MathWorks Demonstrated a Complete Development Cycle for AI Sensors in Embedded Systems

MathWorks announced a webinar on the complete workflow for creating and deploying AI models of virtual sensors that run directly on embedded processors—without cloud overhead and latency.

Why Virtual Sensors Are Needed

A virtual sensor is a neural network that computes a required measurement based on other sensors. For example, an air quality sensor calculated from pressure, humidity, and CO₂, or an equipment failure prediction system that analyzes vibration and temperature. In industry, such sensors have long been used physically—in thermal pipelines, hydraulic systems, and storage facilities. But in embedded systems, this is critical for different reasons: calculating in the cloud is expensive (the internet is unreliable, latency is unacceptable), and on a microcontroller, you must conserve every bit of memory and every milliampere of energy.

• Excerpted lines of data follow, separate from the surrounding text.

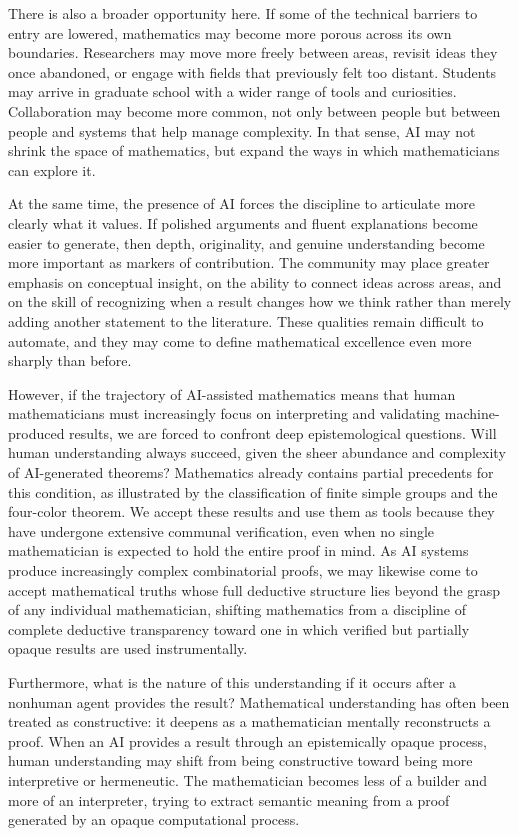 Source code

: \documentclass[12pt]{article}
\begin{document}
There is also a broader opportunity here. If some of the technical barriers to entry are lowered, mathematics may become more porous across its own boundaries. Researchers may move more freely between areas, revisit ideas they once abandoned, or engage with fields that previously felt too distant. Students may arrive in graduate school with a wider range of tools and curiosities. Collaboration may become more common, not only between people but between people and systems that help manage complexity. In that sense, AI may not shrink the space of mathematics, but expand the ways in which mathematicians can explore it.

At the same time, the presence of AI forces the discipline to articulate more clearly what it values. If polished arguments and fluent explanations become easier to generate, then depth, originality, and genuine understanding become more important as markers of contribution. The community may place greater emphasis on conceptual insight, on the ability to connect ideas across areas, and on the skill of recognizing when a result changes how we think rather than merely adding another statement to the literature. These qualities remain difficult to automate, and they may come to define mathematical excellence even more sharply than before.

However, if the trajectory of AI-assisted mathematics means that human mathematicians must increasingly focus on interpreting and validating machine-produced results, we are forced to confront deep epistemological questions. Will human understanding always succeed, given the sheer abundance and complexity of AI-generated theorems? Mathematics already contains partial precedents for this condition, as illustrated by the classification of finite simple groups and the four-color theorem. We accept these results and use them as tools because they have undergone extensive communal verification, even when no single mathematician is expected to hold the entire proof in mind. As AI systems produce increasingly complex combinatorial proofs, we may likewise come to accept mathematical truths whose full deductive structure lies beyond the grasp of any individual mathematician, shifting mathematics from a discipline of complete deductive transparency toward one in which verified but partially opaque results are used instrumentally.

Furthermore, what is the nature of this understanding if it occurs after a nonhuman agent provides the result? Mathematical understanding has often been treated as constructive: it deepens as a mathematician mentally reconstructs a proof. When an AI provides a result through an epistemically opaque process, human understanding may shift from being constructive toward being more interpretive or hermeneutic. The mathematician becomes less of a builder and more of an interpreter, trying to extract semantic meaning from a proof generated by an opaque computational process.
\end{document}
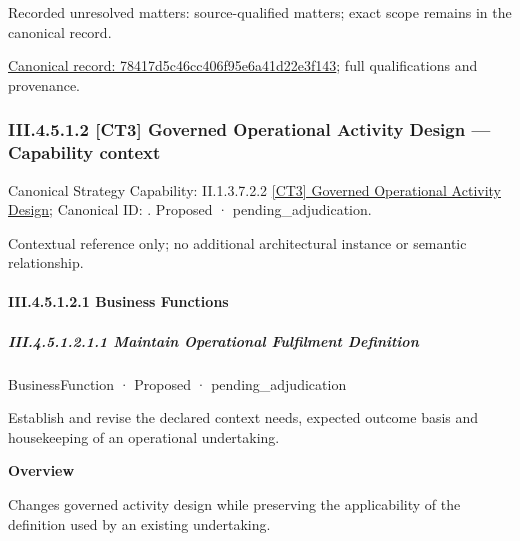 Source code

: {\small Recorded unresolved matters: source-qualified matters; exact scope remains in the canonical record.}\par
{\footnotesize \href{../../../../continuum/business/business-function/78417d5c46cc406f95e6a41d22e3f143.md}{Canonical record: 78417d5c46cc406f95e6a41d22e3f143}; full qualifications and provenance.}\par
\subsubsection*{III.4.5.1.2 [CT3] Governed Operational Activity Design — Capability context}
\label{navigation:III.4.5.1.2}

{\small Canonical Strategy Capability: II.1.3.7.2.2 \hyperref[element:3a96040821c14fe38830411dab4f8453]{[CT3] Governed Operational Activity Design}; Canonical ID: \texttt{}. Proposed · pending\_adjudication.}\par
Contextual reference only; no additional architectural instance or semantic relationship.\par
\paragraph*{III.4.5.1.2.1 Business Functions}
\label{navigation:III.4.5.1.2.1}

\subparagraph*{III.4.5.1.2.1.1 Maintain Operational Fulfilment Definition}
\label{navigation:III.4.5.1.2.1.1}

\label{element:9f7085926221436bb672e52e59bca512}
{\small BusinessFunction · Proposed · pending\_adjudication}\par

Establish and revise the declared context needs, expected outcome basis and housekeeping of an operational undertaking.



\textbf{Overview}



Changes governed activity design while preserving the applicability of the definition used by an existing undertaking.



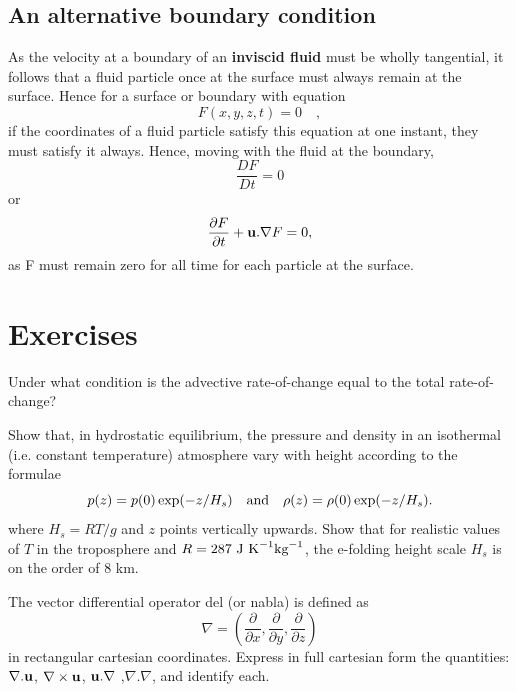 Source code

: \documentclass[10pt]{report}
\begin{document}
\subsection{An alternative boundary condition}
As the velocity at a boundary of an \textbf{inviscid fluid} must be wholly
tangential, it follows that a fluid particle once at the surface must always
remain at the surface. Hence for a surface or boundary with equation
\[
F(x,y,z,t)=0\quad ,
\]
if the coordinates of a fluid particle satisfy this equation at one instant,
they must satisfy it always. Hence, moving with the fluid at the boundary,
\[
\frac{DF}{Dt}=0
\]
or
\[ \frac{\partial F}{\partial t}+{{\bf u}}. \nabla
F=0, \]
as F must remain zero for all time for each particle at the surface.

\divider
\pagebreak

\section{Exercises}




\begin{questionstar}
	Under what condition is the advective rate-of-change equal to the total
	rate-of-change?
\label{qn:DDt}
\end{questionstar}

\begin{questionstar}
	Show that, in hydrostatic equilibrium, the pressure and density in an
	isothermal (i.e. constant temperature) atmosphere vary with height
	according to the formulae
	\[ p(z)=p(0)\exp (-z/H_s ) \quad \hbox{and}\quad \rho (z)=\rho
	(0)\exp (-z/H_s ). \]
	 where $H_s ={RT/ g}$ and $z$ points vertically upwards. Show
	that for realistic values of $T$ in the troposphere and
	$R=287 \hbox{ J K}^{-1}\hbox{kg}^{-1}$, the e-folding height
	scale $H_{s}$ is on the order of 8 km.
	\label{qn:lapseheight}
\end{questionstar}

\begin{questionstar}
	The vector differential operator del (or nabla) is defined as
	\[
	\nabla =\left( {\frac{\partial }{\partial x},\frac{\partial }{\partial
	y},\frac{\partial }{\partial z}} \right)
	\]
	in rectangular cartesian coordinates. Express in full cartesian form the
	quantities: $\nabla . {\bf u}$, $\nabla \times {\bf u}$, ${\bf u}. \nabla $
	,$\nabla . \nabla $, and identify each.
	\label{qn:deloperator}
\end{questionstar}
\end{document}
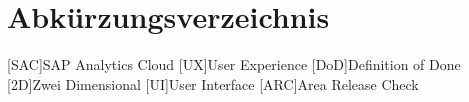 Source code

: \section*{Abkürzungsverzeichnis}
\begin{acronym}[AAAAAA]
    [SAC]{SAP Analytics Cloud}
    [UX]{User Experience} 
    [DoD]{Definition of Done}
    [2D]{Zwei Dimensional}
    [UI]{User Interface}
    [ARC]{Area Release Check}
\end{acronym} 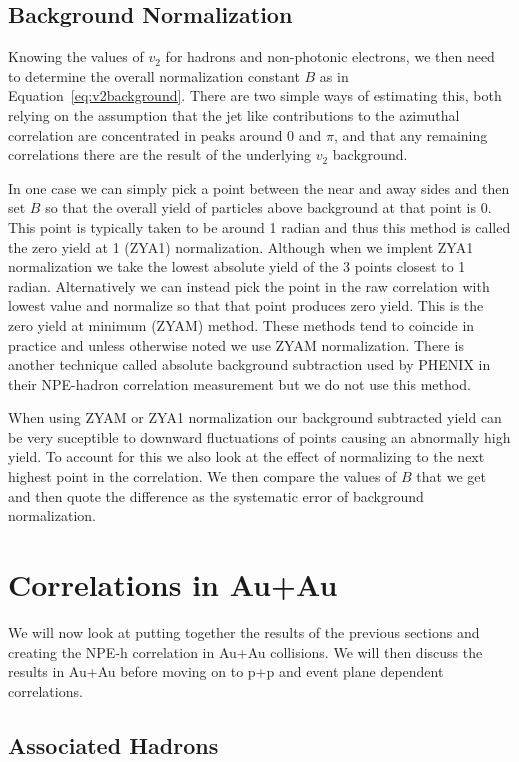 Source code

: \subsection{Background Normalization}

Knowing the values of $v_2$ for hadrons and non-photonic electrons, we then need to determine the overall normalization constant $B$ as in Equation~\ref{eq:v2background}. There are two simple ways of estimating this, both relying on the assumption that the jet like contributions to the azimuthal correlation are concentrated in peaks around 0 and $\pi$, and that any remaining correlations there are the result of the underlying $v_2$ background. 

In one case we can simply pick a point between the near and away sides and then set $B$ so that the overall yield of particles above background at that point is 0. This point is typically taken to be around 1 radian and thus this method is called the zero yield at 1 (ZYA1) normalization. Although when we implent ZYA1 normalization we take the lowest absolute yield of the 3 points closest to 1 radian. Alternatively we can instead pick the point in the raw correlation with lowest value and normalize so that that point produces zero yield. This is the zero yield at minimum (ZYAM) method. These methods tend to coincide in practice and unless otherwise noted we use ZYAM normalization. There is another technique called absolute background subtraction used by PHENIX in their NPE-hadron correlation measurement but we do not use this method. 

When using ZYAM or ZYA1 normalization our background subtracted yield can be very suceptible to downward fluctuations of points causing an abnormally high yield. To account for this we also look at the effect of normalizing to the next highest point in the correlation. We then compare the values of $B$ that we get and then quote the difference as the systematic error of background normalization.

\section{Correlations in Au+Au}

We will now look at putting together the results of the previous sections and creating the NPE-h correlation in Au+Au collisions. We will then discuss the results in Au+Au before moving on to p+p and event plane dependent correlations.

\subsection{Associated Hadrons}


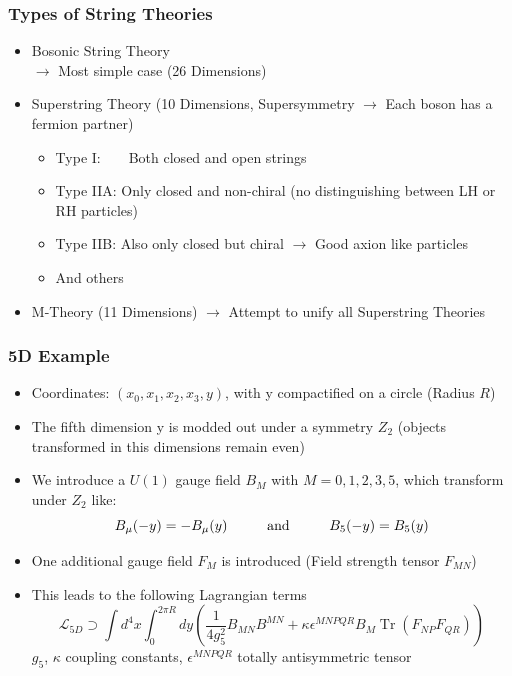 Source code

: \documentclass[aspectratio=1610, 9pt]{beamer}
\DeclareMathOperator{\Tr}{Tr}
\begin{document}
\begin{frame}
	\frametitle{Types of String Theories}
		\begin{itemize}
			\item Bosonic String Theory\\
			$\rightarrow$ Most simple case (26 Dimensions) 
			\item Superstring Theory (10 Dimensions, Supersymmetry $\rightarrow$ Each boson has a fermion partner)\\
			\begin{itemize}
				\item[\ ]{\color{tugreen!60!black}Type I:}\ \ \ \ Both closed and open strings
				\item[\ ]{\color{tugreen!60!black}Type IIA:} Only closed and non-chiral (no distinguishing between LH or RH particles)
				\item[\ ]{\color{tugreen!60!black}Type IIB:} Also only closed but chiral $\rightarrow$ Good axion like particles
				\item[\ ]{\color{tugreen!60!black}And others}
			\end{itemize}
			\item M-Theory (11 Dimensions)
			$\rightarrow$ Attempt to unify all Superstring Theories
		\end{itemize}
\end{frame}


\begin{frame}
	\frametitle{5D Example}
	
	\begin{itemize}
		\item Coordinates: $(x_0, x_1, x_2, x_3, y)$, with y compactified on a circle (Radius $R$) 
		\item The fifth dimension y is modded out under a symmetry $Z_2$ (objects transformed in this dimensions remain even)
		\item We introduce a $U(1)$ gauge field $B_M$ with $M = 0,1,2,3,5$, which transform under $Z_2$ like:
		\begin{equation*}
			B_{\mu}(-y) = -B_{\mu}(y)\hspace{1 cm}\text{and}\hspace{1cm}  B_5(-y) = B_5(y)
		\end{equation*}	
		\item One additional gauge field $F_M$ is introduced (Field strength tensor $F_{MN}$)
		\item This leads to the following Lagrangian terms
		\begin{equation*}
			\mathcal{L}_{5D} \supset \int d^4x \int_0^{2\pi R} dy \left( \frac{1}{4 g_5^2} B_{MN} B^{MN} + \kappa \epsilon^{MNPQR} B_M \Tr(F_{NP} F_{QR}) \right)
		\end{equation*}
		$g_5$, $\kappa$ coupling constants, $\epsilon^{MNPQR}$ totally antisymmetric tensor
	\end{itemize}
\end{frame}
\end{document}
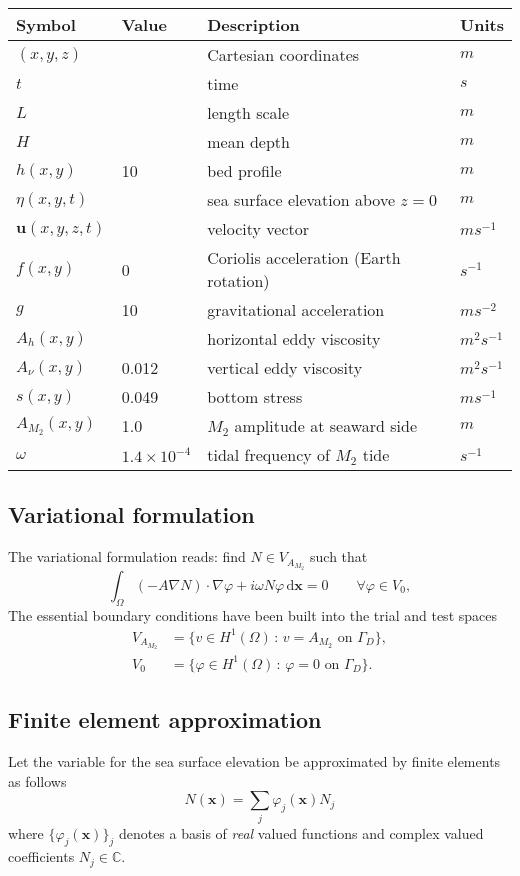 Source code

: \documentclass[11pt,a4paper]{article}
\begin{document}
\begin{center}
\begin{tabular}{|l|l|l|l|}
\hline
Symbol & Value & Description & Units\\
\hline
$(x,y,z)$ & & Cartesian coordinates & $m$\\
$t$ & & time & $s$\\
$L$ & & length scale & $m$\\
$H$ & & mean depth & $m$\\
$h(x,y)$ & 10 & bed profile & $m$\\
$\eta(x,y,t)$ & & sea surface elevation above $z=0$ & $m$\\
$\mathbf{u}(x,y,z,t)$ & & velocity vector & $m s^{-1}$\\
$f(x,y)$ & 0 & Coriolis acceleration (Earth rotation) & $s^{-1}$\\
$g$ & 10 & gravitational acceleration & $ms^{-2}$\\
$A_h(x,y)$ & & horizontal eddy viscosity & $m^2 s^{-1}$\\
$A_\nu(x,y)$ & 0.012 & vertical eddy viscosity & $m^2 s^{-1}$\\
$s(x,y)$ & 0.049 & bottom stress & $m s^{-1}$\\
$A_{M_2}(x,y)$ & 1.0 & $M_2$ amplitude at seaward side & $m$\\
$\omega$ & $1.4\times 10^{-4}$ &tidal frequency of $M_2$ tide & $s^{-1}$\\
\hline
\end{tabular}
\end{center}

\subsection{Variational formulation}
The variational formulation reads: find $N\in V_{A_{M_2}}$ such that
\begin{equation}
\int_\Omega(-A\nabla N)\cdot\nabla \varphi+ i\omega N \varphi\,\mathrm{d}\mathbf{x}=0\qquad \forall \varphi\in V_0,
\end{equation}
The essential boundary conditions have been built into the trial and test spaces
\begin{align}
V_{A_{M_2}}&=\{v\in H^1(\Omega)\,:\, v=A_{M_2}\text{ on }\Gamma_D\},\\
V_0&=\{\varphi\in H^1(\Omega)\,:\, \varphi=0\text{ on }\Gamma_D\}.
\end{align}

\subsection{Finite element approximation}
Let the variable for the sea surface elevation be approximated by finite elements as follows
\begin{equation}
N(\mathbf{x})=\sum_{j}\varphi_j(\mathbf{x})N_j 
\end{equation}
where $\{\varphi_j(\mathbf{x})\}_j$ denotes a basis of \emph{real} valued functions and complex valued coefficients $N_j\in\mathbb{C}$.
\end{document}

What MathWorks Demonstrates

The webinar reveals an end-to-end workflow that includes:

• Integration of AI models into Simulink for verification and simulation-based testing at the system level
• Formal neural network verification—a mathematical guarantee that the network operates within acceptable bounds
• Model compression (quantization, pruning) to save memory and accelerate execution
• C-code generation without dependencies on external frameworks
• PIL tests (processor-in-the-loop)—verification on the actual target processor
• Performance profiling and analysis of trade-offs between accuracy and speed

The entire cycle in a single environment—MATLAB and Simulink. No switching between tools, no loss of context.

Practical Challenges

The main problem: a neural network that works elegantly in a Jupyter notebook can fail on a microcontroller with 32 KB of memory and a 48 MHz processor. That's why MathWorks emphasizes formal verification—not just running tests, but proving that the network won't exceed the boundaries of safe behavior even in the worst case. The second bottleneck—how to compress the model so it fits in memory and runs fast enough, yet doesn't lose accuracy? There are techniques (quantization to int8, structural pruning, distillation), but without automation, it's manual labor.

Context: AI on Edge

This webinar is part of a major trend. Over the past 5 years, edge AI has moved from a niche to mainstream. Now not only large companies train models, but engineers who build washing machines, refrigerators, sensors, and pumps do as well. And they all face the same problem: how to run ML locally when the hardware is like that of the 2010s, but the requirements are those of 2025.

What This Means

Embedded AI is transitioning from hobbyist enthusiasm to production-grade engineering practices. If you have an IoT device, industrial equipment, or consumer electronics—in the coming years you'll need to embed AI models locally instead of sending everything to the cloud. MathWorks offers tooling that makes this an order of magnitude simpler—and most importantly, safer.